▶ [STORED DATA]

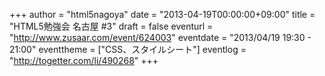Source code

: +++
author = "html5nagoya"
date = "2013-04-19T00:00:00+09:00"
title = "HTML5勉強会 名古屋 #3"
draft = false
eventurl = "http://www.zusaar.com/event/624003"
eventdate = "2013/04/19 19:30 - 21:00"
eventtheme = ["CSS、スタイルシート"]
eventlog = "http://togetter.com/li/490268"
+++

▶ [WHAT YOU WILL DO]
Copy every record character for character. Skip the pictures.

▶ [TASK SOLUTION]
Source code

: +++
author = "html5nagoya"
date = "2013-04-19T00:00:00+09:00"
title = "HTML5勉強会 名古屋 #3"
draft = false
eventurl = "http://www.zusaar.com/event/624003"
eventdate = "2013/04/19 19:30 - 21:00"
eventtheme = ["CSS、スタイルシート"]
eventlog = "http://togetter.com/li/490268"
+++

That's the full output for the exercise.